次の日さっそく、卵とミルクを提供してもらった訳だが、ここでも名人の力が働いたようで、本来1日1つしか産めなかったニワトリたちがなんと1日50個も産めるようになった。しかも体がでかいから、卵のサイズも特大サイズで、日本の一般的なLサイズ卵の10倍はある。ウシたちも1日に出せるミルクの量が元々の10倍になったそうで、大体1頭あたり、1日500Lは提供してくれる。いやあさすが名人だぜ!く
そして、気になるお味の方ですが、なんと、どちらも超絶品でした!メスたちの話によると、昨日俺があげたエサを食べてから体の調子がすこぶる良いそうで、その影響が卵やミルクに出ているそうだ。
さっそく手に入れた卵や牛乳をマリアの元に持っていき、卵料理やスイーツなどを作ってもらったのだが、あまりの美味しさにみんなの笑顔が1時間ほど止まらなくなっていた。シーナいわく、「スイーツなんて王族か上級貴族しか食べれないわよ!」だそうだ。まあ喜んでくれてよかったぜ。
ちなみに俺がエサとしてあげたのはゴールドリンゴ。卵とミルクが手に入る目処がたって、かなり気分が良かったので、試しにあげてみたら、みんな偉く気に入ってしまい、もうこれ以外食べたくないと言われてしまったのだ。
家畜ズはかなり体がでかいので、1体につき1日200個のゴールドリンゴを食べる。ゴールドリンゴ200個はゴルドフさんのところで金貨200枚で売れるから、こいつら1回の食事で日本円にして2千万円、現在家畜ズは30体いるから合計1日6億円を消費していることになる。
いや維持費半端ねえ!と思ったが、何も問題は無い。なにせ名人のおかげで1日2回も収穫できるようになった俺のゴールドリンゴの収穫量は1日160万個だ。こいつらのエサ分など屁でもない。これから家畜ズが増えても、ゴールドリンゴエリアを拡大すればいいだけの話だしな!それにゴールドリンゴで卵とミルクの品質が上昇するなら喜んで与えるさ!
という流れで、前からやろうと思ってた畜産業が思わぬ形でスタートした。家畜ズを見つけられて良かったし、うっかり経験値にしなくて良かった!

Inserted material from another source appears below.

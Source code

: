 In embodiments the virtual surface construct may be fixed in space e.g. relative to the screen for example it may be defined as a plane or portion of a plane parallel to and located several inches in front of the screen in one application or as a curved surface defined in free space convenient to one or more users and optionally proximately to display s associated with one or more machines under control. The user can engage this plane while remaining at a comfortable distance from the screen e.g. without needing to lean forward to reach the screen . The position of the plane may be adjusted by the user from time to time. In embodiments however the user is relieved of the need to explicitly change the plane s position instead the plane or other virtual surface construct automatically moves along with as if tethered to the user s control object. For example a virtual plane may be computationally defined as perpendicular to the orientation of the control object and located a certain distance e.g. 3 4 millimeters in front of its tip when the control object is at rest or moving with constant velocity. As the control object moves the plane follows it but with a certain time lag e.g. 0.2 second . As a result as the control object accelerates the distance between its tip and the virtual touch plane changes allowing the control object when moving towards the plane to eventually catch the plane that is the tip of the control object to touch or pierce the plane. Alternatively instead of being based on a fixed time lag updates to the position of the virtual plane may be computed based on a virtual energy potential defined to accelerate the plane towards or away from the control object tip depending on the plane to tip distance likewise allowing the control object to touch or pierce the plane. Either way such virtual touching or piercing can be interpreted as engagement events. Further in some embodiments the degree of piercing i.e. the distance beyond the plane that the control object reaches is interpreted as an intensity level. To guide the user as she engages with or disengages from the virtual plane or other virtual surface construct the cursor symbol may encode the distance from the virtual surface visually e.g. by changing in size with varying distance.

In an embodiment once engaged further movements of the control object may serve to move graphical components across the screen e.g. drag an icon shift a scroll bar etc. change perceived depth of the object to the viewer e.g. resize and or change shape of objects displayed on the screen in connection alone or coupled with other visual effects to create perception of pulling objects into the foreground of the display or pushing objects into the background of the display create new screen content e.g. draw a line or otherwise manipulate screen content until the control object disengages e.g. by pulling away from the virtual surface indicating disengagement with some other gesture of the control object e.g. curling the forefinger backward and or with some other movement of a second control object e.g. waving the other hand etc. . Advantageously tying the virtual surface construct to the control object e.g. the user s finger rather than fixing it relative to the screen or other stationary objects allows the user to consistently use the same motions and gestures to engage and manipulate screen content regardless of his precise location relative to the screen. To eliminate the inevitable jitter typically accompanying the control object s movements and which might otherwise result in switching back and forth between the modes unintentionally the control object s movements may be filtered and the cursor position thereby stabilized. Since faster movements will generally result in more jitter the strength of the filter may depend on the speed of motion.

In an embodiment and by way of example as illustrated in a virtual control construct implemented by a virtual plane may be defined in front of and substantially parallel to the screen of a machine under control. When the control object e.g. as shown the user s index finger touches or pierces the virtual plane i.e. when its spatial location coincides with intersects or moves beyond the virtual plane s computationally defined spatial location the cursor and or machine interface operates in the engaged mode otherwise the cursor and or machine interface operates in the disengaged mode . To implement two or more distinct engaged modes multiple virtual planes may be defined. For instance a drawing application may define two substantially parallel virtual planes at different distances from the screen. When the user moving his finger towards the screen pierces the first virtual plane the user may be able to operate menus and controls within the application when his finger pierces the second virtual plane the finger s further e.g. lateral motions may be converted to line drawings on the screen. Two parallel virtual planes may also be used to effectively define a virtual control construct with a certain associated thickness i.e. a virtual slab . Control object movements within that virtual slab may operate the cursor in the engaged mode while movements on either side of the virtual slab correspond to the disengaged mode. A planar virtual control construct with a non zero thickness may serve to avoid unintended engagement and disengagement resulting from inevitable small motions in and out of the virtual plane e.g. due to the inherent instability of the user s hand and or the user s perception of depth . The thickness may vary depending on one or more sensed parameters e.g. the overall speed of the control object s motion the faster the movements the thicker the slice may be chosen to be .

それで、ポチに子分ができた話だったな。あれは今から1週間ほど前の話だ。
ー1週間前ー
「わん!わん!」
その日の朝、俺が日課の農作物の収穫をしていると、ポチがこちらに走ってきてなにやら訴えてきた。ふむふむ。なに?城門の前にモンスターの群れだと?
「よし、ちょっと行ってみるか」
「わん!」
そうしてポチに乗って城門前まで行き、城壁の上から見下ろしてみると、なにやら黒いオオカミの群れが城門をこじ開けようと一斉にタックルしているではないか。
「ポチ、あいつら知ってるか?」
「わふっ、わふっ」
なに?あいつらが昔お前をいじめてた奴らなのか。よし、俺がこてんぱんに叩き潰してきてやろう。ん?どうしたポチ。
「わふっ、わふっ」
「え?自分でケリをつけたいだって?」
「わん!」
ポチ、お前かっこいいぜ!確かにやられたまんまじゃ悔しいもんな!よし、強くなったお前の姿を奴らに見せつけてやれ!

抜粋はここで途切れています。